Dominguez said the new government would raise public spending on human and physical capital so it could “deliver a bigger bang per buck” in line with President Rodrigo Duterte’s electoral mandate to bring progress to all Filipinos amid the country’s resurgent economy.

He said to generate enough funds for priority programs, the Finance Department would overhaul the collection systems at the Bureau of Internal Revenue and Bureau of Customs and work to eliminate misconduct in these two agencies.

Dominguez appointed Finance undersecretary and chief economist Gil Beltran as the “anti-red tape czar.” Beltran will be in charge speeding up processes at the Finance Department, BIR, BOC and other attached agencies to comply with Duterte’s first directive for all government offices to provide hassle-free frontline services to the public.

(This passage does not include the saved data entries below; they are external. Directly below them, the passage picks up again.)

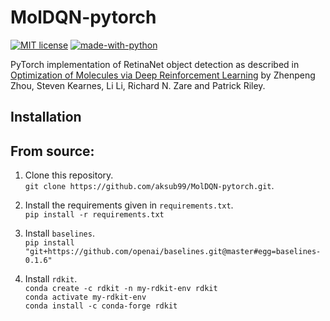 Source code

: # MolDQN-pytorch
[![MIT
license](https://img.shields.io/badge/License-MIT-blue.svg)](https://lbesson.mit-license.org/)
[![made-with-python](https://img.shields.io/badge/Made%20with-Python-1f425f.svg)](https://www.python.org/)

PyTorch implementation of RetinaNet object detection as described in [Optimization of Molecules via Deep Reinforcement Learning](https://www.nature.com/articles/s41598-019-47148-x)
by Zhenpeng Zhou, Steven Kearnes, Li Li, Richard N. Zare and Patrick Riley.

## Installation

## From source:

1) Clone this repository.  
   `git clone https://github.com/aksub99/MolDQN-pytorch.git`.  
   
2) Install the requirements given in `requirements.txt`.  
   `pip install -r requirements.txt`  
   
3) Install `baselines`.  
   `pip install "git+https://github.com/openai/baselines.git@master#egg=baselines-0.1.6"`  
   
4) Install `rdkit`.  
   `conda create -c rdkit -n my-rdkit-env rdkit`  
   `conda activate my-rdkit-env`  
   `conda install -c conda-forge rdkit`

“I will be appointing shortly undersecretary Gil Beltran to be the ‘anti-red tape czar’,” Dominguez said of Beltran, who is the undersecretary for policy development management.

“His [Beltran] role will be to dramatically reduce the number of steps and documentary requirements in transacting business with the DOF and all attached bureaus,” Dominguez said.

Beltran welcomed his new position and said that from an average of 10 days and five days of processing time for complicated documents and regular requests, he would try to cut it down by half by January 2017.

“The faster you do things, the more work needs to be done, the number of transactions also increases because you are serving more. You don’t usually cut down the number of personnel,” Beltran said.